Sorata es un pueblito tranquilo, y más todavía lo es el Vergel de David, donde me voy a quedar unos días con otro intercambio de trabajo por alojamiento y comida. El camping-albergue-granja bien hace honor a su nombre, ya que está lleno de frutales (no tan vetados como parecía indicar la sentencia inicial) y es un lugar realmente precioso. Aquí paso los días  entre la huerta, los animales y alguna que otra caminata por los alrededores, aunque desde luego lo mejor de todo es levantarse cada día y desayunar contemplando un nevado de más de 6.000 m. de altura (el Illampu) enmarcado en un valle espectacular. De vez en cuando, después de unas horas de curro en la huerta permacultural-biodinámica-... incluso me doy un remojón en las gélidas aguas del río, que bajan directamente de esos picos nevados (en honor al "neopizzero" asturiano). Y es que el sitio es especial para pasar tranquilamente unos días relajado y despreocupado, en un entorno mágico, perfecto como último recuerdo de Bolivia antes de volver al Perú. Es más, un poco de trabajo físico me vendrá estupendo para preparar al cuerpo de cara al trekking que tengo entre ceja y ceja realizar por Cuzco (ya veremos...).
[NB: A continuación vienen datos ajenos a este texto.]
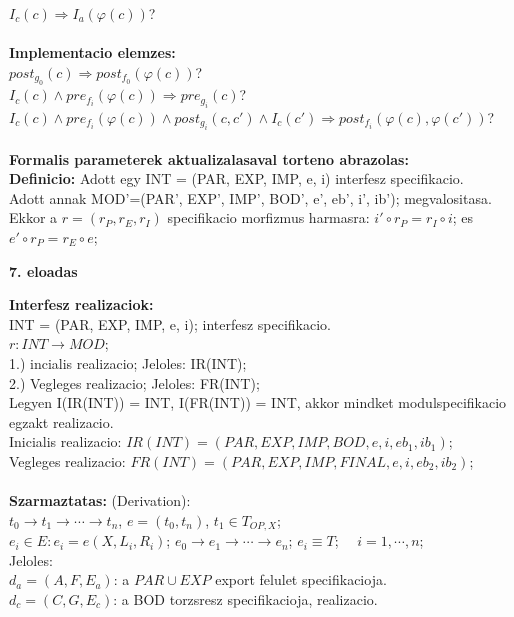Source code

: \documentclass[a4paper,10pt]{article}
\begin{document}
$I_c(c) \Rightarrow I_a(\varphi(c))$?\\ \\
\textbf{Implementacio elemzes:}\\
$post_{g_0}(c) \Rightarrow post_{f_0}(\varphi(c))$?\\
$I_c(c) \wedge pre_{f_i}(\varphi(c)) \Rightarrow pre_{g_i}(c)$?\\
$I_c(c) \wedge pre_{f_i}(\varphi(c)) \wedge post_{g_i}(c,c') \wedge I_c(c') \Rightarrow post_{f_i}(\varphi(c), \varphi(c'))$?\\ \\
\textbf{Formalis parameterek aktualizalasaval torteno abrazolas:}\\
\textbf{Definicio:} Adott egy INT = (PAR, EXP, IMP, e, i) interfesz specifikacio.\\
Adott annak MOD'=(PAR', EXP', IMP', BOD', e', eb', i', ib'); megvalositasa.\\
Ekkor a $r=(r_P, r_E, r_I)$ specifikacio morfizmus harmasra: $i' \circ r_P = r_I \circ i$; es $e' \circ r_P = r_E \circ e$;
\newpage
%
%
\begin{flushleft}
\textbf{7. eloadas}
\end{flushleft}
\textbf{Interfesz realizaciok:}\\
INT = (PAR, EXP, IMP, e, i); interfesz specifikacio.\\
$r: INT \to MOD$;\\
1.) incialis realizacio; Jeloles: IR(INT);\\
2.) Vegleges realizacio; Jeloles: FR(INT);\\
Legyen I(IR(INT)) = INT, I(FR(INT)) = INT, akkor mindket modulspecifikacio egzakt realizacio.\\
Inicialis realizacio: $IR(INT) = (PAR, EXP, IMP, BOD, e, i, eb_1, ib_1)$;\\
Vegleges realizacio: $FR(INT) = (PAR, EXP, IMP, FINAL, e, i, eb_2, ib_2)$;\\\\
\textbf{Szarmaztatas:} (Derivation):\\ 
$t_0\to t_1 \to \cdots\to t_n$, $e=(t_0,t_n)$, $t_1\in T_{OP, X}$;\\
$e_i\in E:e_i=e(X, L_i, R_i)$; $e_0\to e_1\to \cdots\to e_n$; $e_i\equiv T$; $\quad i=1,\cdots,n$;\\
Jeloles:\\
$d_a=(A, F, E_a)$: a $PAR \cup EXP$ export felulet specifikacioja.\\
$d_c=(C, G, E_c)$: a BOD torzsresz specifikacioja, realizacio.\\
\end{document}
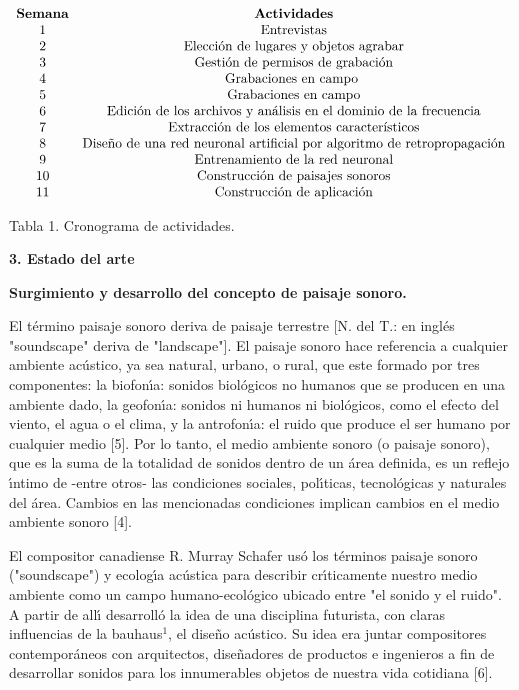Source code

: $%
\begin{array}
[c]{cc}%
\text{\textbf{Semana}} & \text{\textbf{Actividades}}\\
\text{1} & \text{Entrevistas}\\
\text{2} & \text{Elecci\'{o}n de lugares y objetos agrabar}\\
\text{3} & \text{Gesti\'{o}n de permisos de grabaci\'{o}n}\\
\text{4} & \text{Grabaciones en campo }\\
\text{5} & \text{Grabaciones en campo}\\
\text{6} & \text{Edici\'{o}n de los archivos y an\'{a}lisis en el dominio de
la frecuencia}\\
\text{7} & \text{Extracci\'{o}n de los elementos caracter\'{\i}sticos}\\
\text{8} & \text{Dise\~{n}o de una red neuronal artificial por algoritmo de
retropropagaci\'{o}n}\\
\text{9} & \text{Entrenamiento de la red neuronal}\\
\text{10} & \text{Construcci\'{o}n de paisajes sonoros}\\
\text{11} & \text{Construcci\'{o}n de aplicaci\'{o}n}%
\end{array}
$

Tabla 1. Cronograma de actividades.

\textbf{3. Estado del arte}

\textbf{ Surgimiento y desarrollo del concepto de paisaje sonoro.}

El t\'{e}rmino paisaje sonoro deriva de paisaje terrestre [N. del T.: en
ingl\'{e}s "soundscape" deriva de "landscape"]. El paisaje sonoro hace
referencia a cualquier ambiente ac\'{u}stico, ya sea natural, urbano, o rural,
que este formado por tres componentes: la biofon\'{\i}a: sonidos
biol\'{o}gicos no humanos que se producen en una ambiente dado, la
geofon\'{\i}a: sonidos ni humanos ni biol\'{o}gicos, como el efecto del
viento, el agua o el clima, y la antrofon\'{\i}a: el ruido que produce el ser
humano por cualquier medio [5]. Por lo tanto, el medio ambiente sonoro (o
paisaje sonoro), que es la suma de la totalidad de sonidos dentro de un
\'{a}rea definida, es un reflejo \'{\i}ntimo de -entre otros- las condiciones
sociales, pol\'{\i}ticas, tecnol\'{o}gicas y naturales del \'{a}rea. Cambios
en las mencionadas condiciones implican cambios en el medio ambiente sonoro [4].

El compositor canadiense R. Murray Schafer us\'{o} los t\'{e}rminos paisaje
sonoro ("soundscape") y ecolog\'{\i}a ac\'{u}stica para describir
cr\'{\i}ticamente nuestro medio ambiente como un campo humano-ecol\'{o}gico
ubicado entre "el sonido y el ruido". A partir de all\'{\i} desarroll\'{o} la
idea de una disciplina futurista, con claras influencias de la bauhaus$^{1}$,
el dise\~{n}o ac\'{u}stico. Su idea era juntar compositores contempor\'{a}neos
con arquitectos, dise\~{n}adores de productos e ingenieros a fin de
desarrollar sonidos para los innumerables objetos de nuestra vida cotidiana [6].

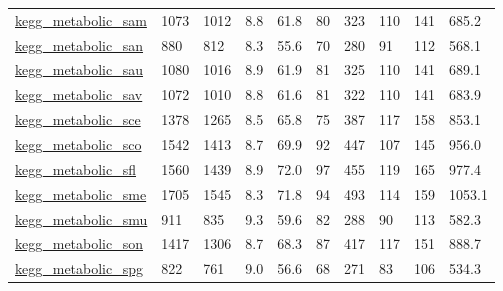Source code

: \begin{longtable}{llllllllll}
 \href{http://santafe.edu/~aaronc/data/kegg2006_metabolic.zip}{kegg\_metabolic\_sam}                                          & 1073       & 1012  & 8.8    & 61.8   & 80    & 323    & 110    & 141    & 685.2   \\
 \href{http://santafe.edu/~aaronc/data/kegg2006_metabolic.zip}{kegg\_metabolic\_san}                                          & 880        & 812   & 8.3    & 55.6   & 70    & 280    & 91     & 112    & 568.1   \\
 \href{http://santafe.edu/~aaronc/data/kegg2006_metabolic.zip}{kegg\_metabolic\_sau}                                          & 1080       & 1016  & 8.9    & 61.9   & 81    & 325    & 110    & 141    & 689.1   \\
 \href{http://santafe.edu/~aaronc/data/kegg2006_metabolic.zip}{kegg\_metabolic\_sav}                                          & 1072       & 1010  & 8.8    & 61.6   & 81    & 322    & 110    & 141    & 683.9   \\
 \href{http://santafe.edu/~aaronc/data/kegg2006_metabolic.zip}{kegg\_metabolic\_sce}                                          & 1378       & 1265  & 8.5    & 65.8   & 75    & 387    & 117    & 158    & 853.1   \\
 \href{http://santafe.edu/~aaronc/data/kegg2006_metabolic.zip}{kegg\_metabolic\_sco}                                          & 1542       & 1413  & 8.7    & 69.9   & 92    & 447    & 107    & 145    & 956.0   \\
 \href{http://santafe.edu/~aaronc/data/kegg2006_metabolic.zip}{kegg\_metabolic\_sfl}                                          & 1560       & 1439  & 8.9    & 72.0   & 97    & 455    & 119    & 165    & 977.4   \\
 \href{http://santafe.edu/~aaronc/data/kegg2006_metabolic.zip}{kegg\_metabolic\_sme}                                          & 1705       & 1545  & 8.3    & 71.8   & 94    & 493    & 114    & 159    & 1053.1  \\
 \href{http://santafe.edu/~aaronc/data/kegg2006_metabolic.zip}{kegg\_metabolic\_smu}                                          & 911        & 835   & 9.3    & 59.6   & 82    & 288    & 90     & 113    & 582.3   \\
 \href{http://santafe.edu/~aaronc/data/kegg2006_metabolic.zip}{kegg\_metabolic\_son}                                          & 1417       & 1306  & 8.7    & 68.3   & 87    & 417    & 117    & 151    & 888.7   \\
 \href{http://santafe.edu/~aaronc/data/kegg2006_metabolic.zip}{kegg\_metabolic\_spg}                                          & 822        & 761   & 9.0    & 56.6   & 68    & 271    & 83     & 106    & 534.3   \\

\end{longtable}

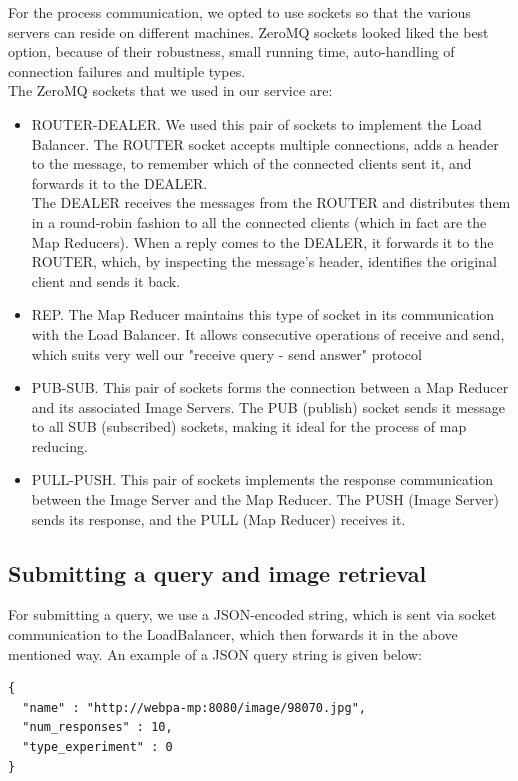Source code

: For the process communication, we opted to use sockets so that the various servers can reside on different machines.
ZeroMQ sockets \cite{zeromq} looked liked the best option, because of their robustness, small running time, auto-handling of connection failures and multiple types.\\
The ZeroMQ sockets that we used in our service are:
\begin{itemize}
	\item ROUTER-DEALER. We used this pair of sockets to implement the Load Balancer. The ROUTER socket accepts multiple connections, adds a header to the message, to remember which of the connected clients sent it, and forwards it to the DEALER.\\
	The DEALER receives the messages from the ROUTER and distributes them in a round-robin fashion to all the connected clients (which in fact are the Map Reducers). When a reply comes to the DEALER, it forwards it to the ROUTER, which, by inspecting the message's header, identifies the original client and sends it back.
	\item REP. The Map Reducer maintains this type of socket in its communication with the Load Balancer. It allows consecutive operations of receive and send, which suits very well our "receive query - send answer" protocol
	\item PUB-SUB. This pair of sockets forms the connection between a Map Reducer and its associated Image Servers.
	The PUB (publish) socket sends it message to all SUB (subscribed) sockets, making it ideal for the process of map reducing.
	\item PULL-PUSH. This pair of sockets implements the response communication between the Image Server and the Map Reducer. The PUSH (Image Server) sends its response, and the PULL (Map Reducer) receives it.
\end{itemize}

\subsection{Submitting a query and image retrieval}

For submitting a query, we use a JSON-encoded string, which is sent via socket communication to the LoadBalancer, which then forwards it in the above mentioned way. An example of a JSON query string is given below:

\begin{lstlisting}[caption=Query JSON]
{
  "name" : "http://webpa-mp:8080/image/98070.jpg",
  "num_responses" : 10,
  "type_experiment" : 0
}
\end{lstlisting}


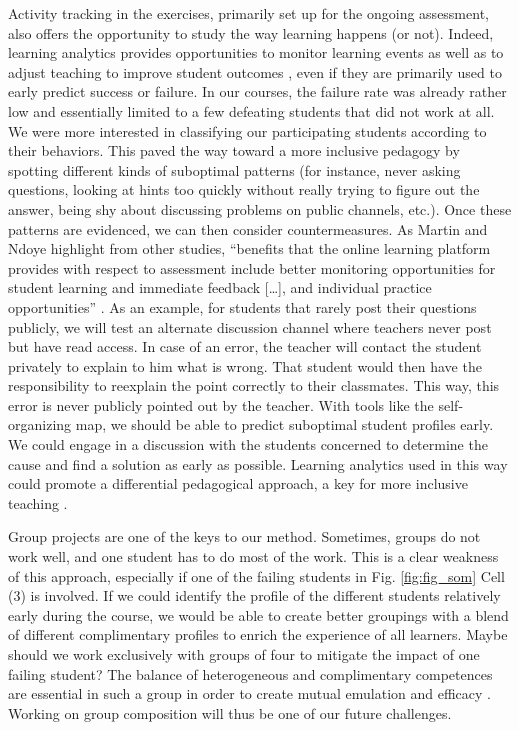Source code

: \documentclass{aims}
\theoremstyle{definition}
\begin{document}
Activity tracking in the exercises, primarily set up for the ongoing
assessment, also offers the opportunity to study the way learning
happens (or not). Indeed, learning analytics provides opportunities to
monitor learning events as well as to adjust teaching to improve student
outcomes \cite{Martin2016, Romero2020}, even if they are primarily used
to early predict success or failure. In our courses, the failure rate
was already rather low and essentially limited to a few defeating
students that did not work at all. We were more interested in
classifying our participating students according to their behaviors.
This paved the way toward a more inclusive pedagogy by spotting
different kinds of suboptimal patterns (for instance, never asking
questions, looking at hints too quickly without really trying to figure
out the answer, being shy about discussing problems on public channels,
etc.). Once these patterns are evidenced, we can then consider
countermeasures. As Martin and Ndoye highlight from other studies,
``benefits that the online learning platform provides with respect to
assessment include better monitoring opportunities for student learning
and immediate feedback {[}\ldots{]}, and individual practice
opportunities'' \cite{Martin2016}. As an example, for students that
rarely post their questions publicly, we will test an alternate
discussion channel where teachers never post but have read access. In
case of an error, the teacher will contact the student privately to
explain to him what is wrong. That student would then have the
responsibility to reexplain the point correctly to their classmates.
This way, this error is never publicly pointed out by the teacher. With
tools like the self-organizing map, we should be able to predict
suboptimal student profiles early. We could engage in a discussion with
the students concerned to determine the cause and find a solution as
early as possible. Learning analytics used in this way could promote a
differential pedagogical approach, a key for more inclusive teaching
\cite{Siemens2013}.

Group projects are one of the keys to our method. Sometimes, groups do
not work well, and one student has to do most of the work. This is a
clear weakness of this approach, especially if one of the failing
students in Fig. \ref {fig:fig_som} Cell (3) is involved. If we could
identify the profile of the different students relatively early during
the course, we would be able to create better groupings with a blend of
different complimentary profiles to enrich the experience of all
learners. Maybe should we work exclusively with groups of four to
mitigate the impact of one failing student? The balance of heterogeneous
and complimentary competences are essential in such a group in order to
create mutual emulation and efficacy \cite{Mucchielli1996}. Working on
group composition will thus be one of our future challenges.
\end{document}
Y como quien no quiere la cosa me doy cuenta de que ha pasado más de una semana desde que llegué y va siendo hora de moverse, quien sabe si conseguiré sacar tiempo para encontrarme con S. por la selva, y más bien si las circunstancias lo van a permitir. Ganas desde luego no faltan, pero ya está visto que no siempre son suficientes.



Yo de momento me voy yendo para la Disneylandia inca, a ver qué tal lidio con el turisteo extremo...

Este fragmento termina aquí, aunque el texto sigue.